Wait, that’s it? And there’s 60 minutes worth of this kind of passive commital? Hoo boy.
My Life Directed by Nicolas Winding Refn is just like that. As it chronicles the making of his 2013 audience-divider, Only God Forgives, we’re privy to a lot of really boring filmmaking stuff. What separates this from any extended behind-the-scenes is the fact that Refn’s wife, Liv Corfixen, is behind the lens, and her tested patience really comes across. The best scene is a skeptical Ryan Gosling looking at the camera while Refn tries to articulate his film’s use of violence. We feel you, Gosling.

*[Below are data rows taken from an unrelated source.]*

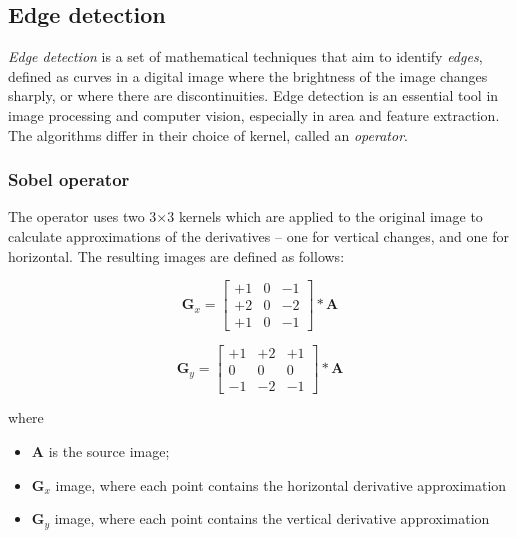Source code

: \subsection{Edge detection}

\emph{Edge detection} is a set of mathematical techniques that aim to identify \emph{edges}, defined as curves in a digital image where the brightness of the image changes sharply, or where there are discontinuities. Edge detection is an essential tool in image processing and computer vision, especially in area and feature extraction. The algorithms differ in their choice of kernel, called an \emph{operator}. \cite{Digital_Image_Processing_2}

\subsubsection{Sobel operator}

The operator uses two 3×3 kernels which are applied to the original image to calculate approximations of the derivatives – one for vertical changes, and one for horizontal. The resulting images are defined as follows: \cite{sobel_article}

\begin{equation}
    \mathbf{G}_x = 
    \begin{bmatrix}
        +1 & 0 & -1\\
        +2 & 0 & -2\\
        +1 & 0 & -1
    \end{bmatrix} * \mathbf{A}
\end{equation}

\begin{equation}
    \mathbf{G}_y = 
    \begin{bmatrix}
        +1 & +2 & +1\\
        0 & 0 & 0\\
        -1 & -2 & -1
    \end{bmatrix} * \mathbf{A}
\end{equation}

where
\begin{itemize}
    \item $\mathbf{A}$ is the source image;
    \item $\mathbf{G}_x$ image, where each point contains the horizontal derivative approximation
    \item $\mathbf{G}_y$ image, where each point contains the vertical derivative approximation
\end{itemize}

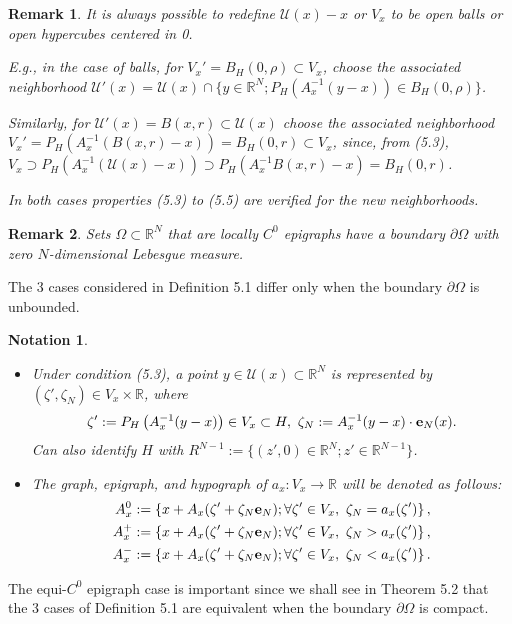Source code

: \documentclass{book}
\numberwithin{equation}{section}
\newtheorem{notation}{Notation}[section]
\newtheorem{remark}{Remark}[section]
\begin{document}
\begin{enumerate}
    \begin{remark}
        It is always possible to redefine $\mathcal{U}(x) - x$ or $V_x$ to be open balls or open hypercubes centered in 0.
        
        E.g., in the case of balls, for $V_x' = B_H(0,\rho)\subset V_x$, choose the associated neighborhood $\mathcal{U}'(x) = \mathcal{U}(x)\cap\{y\in\mathbb{R}^N;P_H(A_x^{-1}(y - x))\in B_H(0,\rho)\}$.
        
        Similarly, for $\mathcal{U}'(x) = B(x,r)\subset\mathcal{U}(x)$ choose the associated neighborhood $V_x' = P_H(A_x^{-1}(B(x,r) - x)) = B_H(0,r)\subset V_x$, since, from (5.3), $V_x\supset P_H(A_x^{-1}(\mathcal{U}(x) - x))\supset P_H(A_x^{-1}B(x,r) - x) = B_H(0,r)$.
        
        In both cases properties (5.3) to (5.5) are verified for the new neighborhoods.
    \end{remark}
    
    \begin{remark}
        Sets $\Omega\subset\mathbb{R}^N$ that are locally $C^0$ epigraphs have a boundary $\partial\Omega$ with zero $N$-dimensional Lebesgue measure.
    \end{remark}
    The 3 cases considered in Definition 5.1 differ only when the boundary $\partial\Omega$ is unbounded.
    
    \begin{notation}
        \begin{itemize}
            \item[(i)] Under condition (5.3), a point $y\in\mathcal{U}(x)\subset\mathbb{R}^N$ is represented by $(\zeta',\zeta_N)\in V_x\times\mathbb{R}$, where
            \begin{align*}
                \zeta' := P_H\left(A_x^{-1}(y - x)\right)\in V_x\subset H,\ \zeta_N := A_x^{-1}(y - x)\cdot{\bf e}_N(x).
            \end{align*}
            Can also identify $H$ with $R^{N - 1} := \{(z',0)\in\mathbb{R}^N;z'\in\mathbb{R}^{N - 1}\}$.
            \item[(ii)] The graph, epigraph, and hypograph of $a_x:V_x\to\mathbb{R}$ will be denoted as follows:
            \begin{align*}
                A_x^0 &:= \left\{x + A_x(\zeta' + \zeta_N{\bf e}_N);\forall\zeta'\in V_x,\ \zeta_N = a_x(\zeta')\right\},\\
                A_x^+ &:= \left\{x + A_x(\zeta' + \zeta_N{\bf e}_N);\forall\zeta'\in V_x,\ \zeta_N > a_x(\zeta')\right\},\\
                A_x^- &:= \left\{x + A_x(\zeta' + \zeta_N{\bf e}_N);\forall\zeta'\in V_x,\ \zeta_N < a_x(\zeta')\right\}.
            \end{align*}
        \end{itemize}
    \end{notation}
    The equi-$C^0$ epigraph case is important since we shall see in Theorem 5.2 that the 3 cases of Definition 5.1 are equivalent when the boundary $\partial\Omega$ is compact.
    

\end{enumerate}
\end{document}

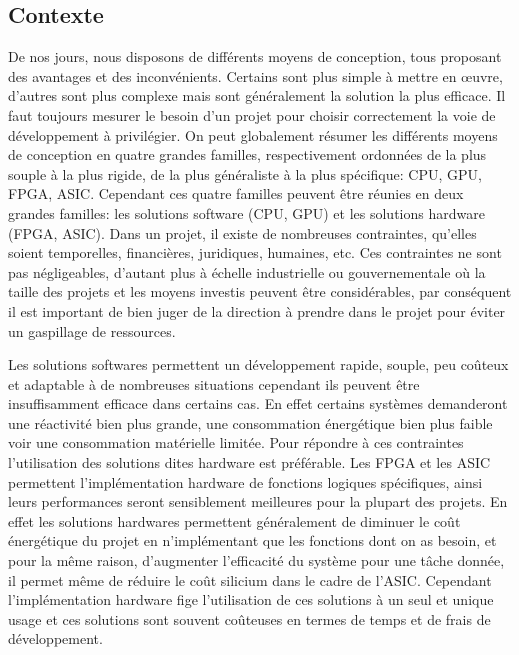 \documentclass[a4paper,12pt]{article}
\begin{document}
\subsection{Contexte}
De nos jours, nous disposons de différents moyens de conception, tous proposant des avantages et des inconvénients. Certains sont plus simple à mettre en œuvre, d'autres sont plus complexe mais sont généralement la solution la plus efficace. Il faut toujours mesurer le besoin d'un projet pour choisir correctement la voie de développement à privilégier.
    On peut globalement résumer les différents moyens de conception en quatre grandes familles, respectivement ordonnées de la plus souple à la plus rigide, de la plus généraliste à la plus spécifique: CPU, GPU, FPGA, ASIC. Cependant ces quatre familles peuvent être réunies en deux grandes familles: les solutions software (CPU, GPU) et les solutions hardware (FPGA, ASIC).
    Dans un projet, il existe de nombreuses contraintes, qu'elles soient temporelles, financières, juridiques, humaines, etc. Ces contraintes ne sont pas négligeables, d'autant plus à échelle industrielle ou gouvernementale où la taille des projets et les moyens investis peuvent être considérables, par conséquent il est important de bien juger de la direction à prendre dans le projet pour éviter un gaspillage de ressources. \newline

    
    Les solutions softwares permettent un développement rapide, souple, peu coûteux et adaptable à de nombreuses situations cependant ils peuvent être insuffisamment efficace dans certains cas. En effet certains systèmes demanderont une réactivité bien plus grande, une consommation énergétique bien plus faible voir une consommation matérielle limitée. Pour répondre à ces contraintes l'utilisation des solutions dites hardware est préférable. Les FPGA et les ASIC permettent l'implémentation hardware de fonctions logiques spécifiques, ainsi leurs performances seront sensiblement meilleures pour la plupart des projets. En effet les solutions hardwares permettent généralement de diminuer le coût énergétique du projet en n'implémentant que les fonctions dont on as besoin, et pour la même raison, d'augmenter l'efficacité du système pour une tâche donnée, il permet même de réduire le coût silicium dans le cadre de l'ASIC. Cependant l'implémentation hardware fige l'utilisation de ces solutions à un seul et unique usage et ces solutions sont souvent coûteuses en termes de temps et de frais de développement.\newline
    
\end{document}
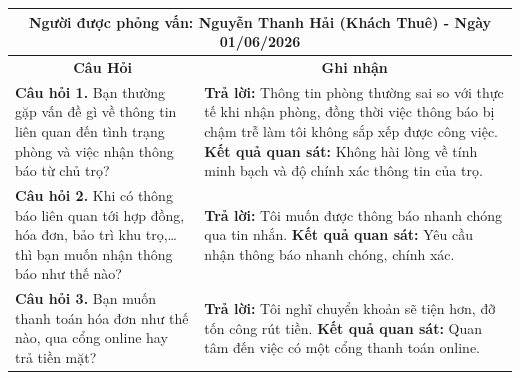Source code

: \documentclass[a4paper,oneside]{report}
\begin{document}
\noindent
\begin{tabularx}{\textwidth}{|p{}|X|}
\hline
\multicolumn{2}{|c|}{\textbf{Người được phỏng vấn: Nguyễn Thanh Hải (Khách Thuê) - Ngày 01/06/2026}} \\ \hline
\multicolumn{1}{|c}{\textbf{Câu Hỏi}} & \multicolumn{1}{c|}{\textbf{Ghi nhận}} \\ \hline
\textbf{\color{red}Câu hỏi 1.} Bạn thường gặp vấn đề gì về thông tin liên quan đến tình trạng phòng và việc nhận thông báo từ chủ trọ? & \textbf{\color{red}Trả lời:} Thông tin phòng thường sai so với thực tế khi nhận phòng, đồng thời việc thông báo bị chậm trễ làm tôi không sắp xếp được công việc.\newline
\textbf{\color{red}Kết quả quan sát:} Không hài lòng về tính minh bạch và độ chính xác thông tin của trọ. \\ \hline
\textbf{\color{red}Câu hỏi 2.} Khi có thông báo liên quan tới hợp đồng, hóa đơn, bảo trì khu trọ,…thì bạn muốn nhận thông báo như thế nào? & \textbf{\color{red}Trả lời:} Tôi muốn được thông báo nhanh chóng qua tin nhắn. \newline
\textbf{\color{red}Kết quả quan sát:} Yêu cầu nhận thông báo nhanh chóng, chính xác. \\ \hline
\textbf{\color{red}Câu hỏi 3.} Bạn muốn thanh toán hóa đơn như thế nào, qua cổng online hay trả tiền mặt? & \textbf{\color{red}Trả lời:} Tôi nghĩ chuyển khoản sẽ tiện hơn, đỡ tốn công rút tiền. \newline
\textbf{\color{red}Kết quả quan sát:} Quan tâm đến việc có một cổng thanh toán online. \\ \hline
\end{tabularx}

\vspace{0.5cm}
\end{document}
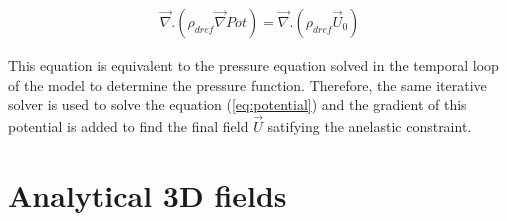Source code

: \begin{eqnarray}
\vec { \nabla } .  \left( \rho _{dref} \vec {\nabla } Pot \right) = \vec { \nabla } .
 \left( \rho _{dref}  \vec{U} _0 \right) \label{eq:potential}
\end{eqnarray}

This equation is equivalent to the pressure equation solved in the temporal loop
of the model to determine the pressure function. Therefore, the same iterative
solver is used to solve the equation (\ref{eq:potential}) and the gradient of this
potential is added to find the final field $\vec{U}$ satifying  the anelastic constraint.


\section{Analytical 3D fields}

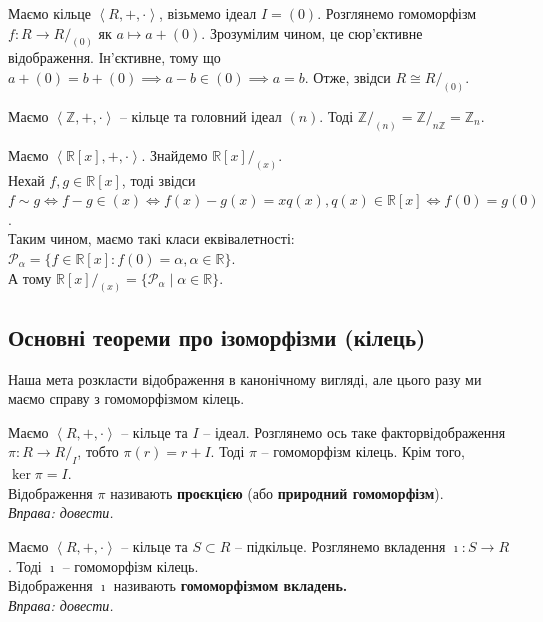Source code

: \documentclass{math_library}
\begin{document}
\begin{example}
Маємо кільце $\left<R,+,\cdot \right>$, візьмемо ідеал $I = (0)$. Розглянемо гомоморфізм $f \colon R \to R/_{(0)}$ як $a \mapsto a + (0)$. Зрозумілим чином, це сюр'єктивне відображення. Ін'єктивне, тому що $a + (0) = b + (0) \implies a - b \in (0) \implies a = b$. Отже, звідси $R \cong R/_{(0)}$.
\end{example}

\begin{example}
Маємо $\left< \mathbb{Z},+,\cdot \right>$ -- кільце та головний ідеал $(n)$. Тоді $\mathbb{Z}/_{(n)} = \mathbb{Z}/_{n\mathbb{Z}} = \mathbb{Z}_n$.
\end{example}

\begin{example}
Маємо $\left< \mathbb{R}[x],+,\cdot \right>$. Знайдемо $\mathbb{R}[x]/_{(x)}$.\\
Нехай $f,g \in \mathbb{R}[x]$, тоді звідси\\
$f \sim g \iff f - g \in (x) \iff f(x)-g(x) = x q(x), q(x) \in \mathbb{R}[x] \iff f(0) = g(0)$.\\
Таким чином, маємо такі класи еквівалетності:\\
$\mathcal{P}_\alpha = \{f \in \mathbb{R}[x]: f(0) = \alpha, \alpha \in \mathbb{R} \}$.\\
А тому $\mathbb{R}[x]/_{(x)} = \{ \mathcal{P}_\alpha \mid \alpha \in \mathbb{R} \}$.
\end{example}

\subsection{Основні теореми про ізоморфізми (кілець)}
Наша мета розкласти відображення в канонічному вигляді, але цього разу ми маємо справу з гомоморфізмом кілець.
\begin{lemma}
Маємо $\left< R, + ,\cdot \right>$ -- кільце та $I$ -- ідеал. Розглянемо ось таке факторвідображення $\pi \colon R \to R/_{I}$, тобто $\pi(r) = r + I$. Тоді $\pi$ -- гомоморфізм кілець. Крім того, $\ker \pi = I$.\\
Відображення $\pi$ називають \textbf{проєкцією} (або \textbf{природний гомоморфізм}).\\
\textit{Вправа: довести.}
\end{lemma}

\begin{lemma}
Маємо $\left<R, +, \cdot \right>$ -- кільце та $S \subset R$ -- підкільце. Розглянемо вкладення $\imath \colon S \to R$. Тоді $\imath$ -- гомоморфізм кілець.\\
Відображення $\imath$ називають \textbf{гомоморфізмом вкладень.}\\
\textit{Вправа: довести.}
\end{lemma}
\end{document}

While this might make for great film studies fodder, the whole things smacks of aimlessness, and again, lacks insight. If it’s about artist’s ennui, something in particular strikes too close to him. Refn doesn’t feel like the victim of existential dread or bottled, struggling genius. He has petty quibbles with his wife, wastes time looking at shot framing, just looking for anything interesting to say. It’s got all the intensity of a home movie. In fact, if not for Cliff Martinez’s moody, connective score, you’d swear this was an iMovie. Refn bemoans being labeled as the “guy who made Drive”; Von Trier isn’t stuck being the “guy that made Breaking the Waves,” the director says. There’s something in this director’s ineffectual demeanor that could fascinate a Refn diehard, but that’s hardly ample documentary filmmaking. Refn’s a divisive and distinct director for sure, but he just doesn’t make for interesting material.
Mind you, Refn’s inner struggle is his own, and it’s very real. He doesn’t need to be a star here, but the film doesn’t get to him beyond snippets. My Life Directed by Nicolas Rinding Refn just makes the director seem so tedious. The doc has healthy skepticism of his process, as it should. His wife is the director after all. But there’s little more to it than that. Hearts of Darkness got to Coppola’s megalomania, Burden of Dreams Herzog’s hysteria. Refn shows Refn’s, well, constipation.
Listen, the guy can make a movie and get your attention, but maybe this is a sign he should stay behind camera. There are no emotional revelations or profound moments of creative play, but at least it’s an honest doc. It doesn’t have anything interesting to say, but it shows some neat stuff about movie making. My Life Directed by Nicolas Winding Refn’s only real problem is its subject.